Try it: Return all of the entries exactly, but do not include the pictures.

Records for the exercise:
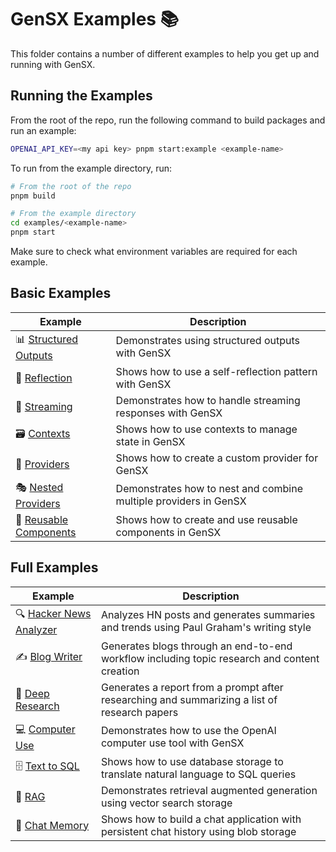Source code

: # GenSX Examples 📚

This folder contains a number of different examples to help you get up and running with GenSX.

## Running the Examples

From the root of the repo, run the following command to build packages and run an example:

```bash
OPENAI_API_KEY=<my api key> pnpm start:example <example-name>
```

To run from the example directory, run:

```bash
# From the root of the repo
pnpm build

# From the example directory
cd examples/<example-name>
pnpm start
```

Make sure to check what environment variables are required for each example.

## Basic Examples

| Example                                         | Description                                                      |
| ----------------------------------------------- | ---------------------------------------------------------------- |
| 📊 [Structured Outputs](./structured-outputs)   | Demonstrates using structured outputs with GenSX                 |
| 🔄 [Reflection](./reflection)                   | Shows how to use a self-reflection pattern with GenSX            |
| 🌊 [Streaming](./streaming)                     | Demonstrates how to handle streaming responses with GenSX        |
| 🗃️ [Contexts](./contexts)                       | Shows how to use contexts to manage state in GenSX               |
| 🔌 [Providers](./providers)                     | Shows how to create a custom provider for GenSX                  |
| 🎭 [Nested Providers](./nested-providers)       | Demonstrates how to nest and combine multiple providers in GenSX |
| 🧩 [Reusable Components](./reusable-components) | Shows how to create and use reusable components in GenSX         |

## Full Examples

| Example                                           | Description                                                                                  |
| ------------------------------------------------- | -------------------------------------------------------------------------------------------- |
| 🔍 [Hacker News Analyzer](./hacker-news-analyzer) | Analyzes HN posts and generates summaries and trends using Paul Graham's writing style       |
| ✍️ [Blog Writer](./blog-writer)                   | Generates blogs through an end-to-end workflow including topic research and content creation |
| 🔬 [Deep Research](./deep-research)               | Generates a report from a prompt after researching and summarizing a list of research papers |
| 💻 [Computer Use](./openai-computer-use)          | Demonstrates how to use the OpenAI computer use tool with GenSX                              |
| 🗄️ [Text to SQL](./text-to-sql)                   | Shows how to use database storage to translate natural language to SQL queries               |
| 🔎 [RAG](./rag)                                   | Demonstrates retrieval augmented generation using vector search storage                      |
| 💬 [Chat Memory](./chat-memory)                   | Shows how to build a chat application with persistent chat history using blob storage        |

Solution below:
Source code

: # GenSX Examples 📚

This folder contains a number of different examples to help you get up and running with GenSX.

## Running the Examples

From the root of the repo, run the following command to build packages and run an example:

```bash
OPENAI_API_KEY=<my api key> pnpm start:example <example-name>
```

To run from the example directory, run:

```bash
# From the root of the repo
pnpm build

# From the example directory
cd examples/<example-name>
pnpm start
```

Make sure to check what environment variables are required for each example.

## Basic Examples

| Example                                         | Description                                                      |
| ----------------------------------------------- | ---------------------------------------------------------------- |
| 📊 [Structured Outputs](./structured-outputs)   | Demonstrates using structured outputs with GenSX                 |
| 🔄 [Reflection](./reflection)                   | Shows how to use a self-reflection pattern with GenSX            |
| 🌊 [Streaming](./streaming)                     | Demonstrates how to handle streaming responses with GenSX        |
| 🗃️ [Contexts](./contexts)                       | Shows how to use contexts to manage state in GenSX               |
| 🔌 [Providers](./providers)                     | Shows how to create a custom provider for GenSX                  |
| 🎭 [Nested Providers](./nested-providers)       | Demonstrates how to nest and combine multiple providers in GenSX |
| 🧩 [Reusable Components](./reusable-components) | Shows how to create and use reusable components in GenSX         |

## Full Examples

| Example                                           | Description                                                                                  |
| ------------------------------------------------- | -------------------------------------------------------------------------------------------- |
| 🔍 [Hacker News Analyzer](./hacker-news-analyzer) | Analyzes HN posts and generates summaries and trends using Paul Graham's writing style       |
| ✍️ [Blog Writer](./blog-writer)                   | Generates blogs through an end-to-end workflow including topic research and content creation |
| 🔬 [Deep Research](./deep-research)               | Generates a report from a prompt after researching and summarizing a list of research papers |
| 💻 [Computer Use](./openai-computer-use)          | Demonstrates how to use the OpenAI computer use tool with GenSX                              |
| 🗄️ [Text to SQL](./text-to-sql)                   | Shows how to use database storage to translate natural language to SQL queries               |
| 🔎 [RAG](./rag)                                   | Demonstrates retrieval augmented generation using vector search storage                      |
| 💬 [Chat Memory](./chat-memory)                   | Shows how to build a chat application with persistent chat history using blob storage        |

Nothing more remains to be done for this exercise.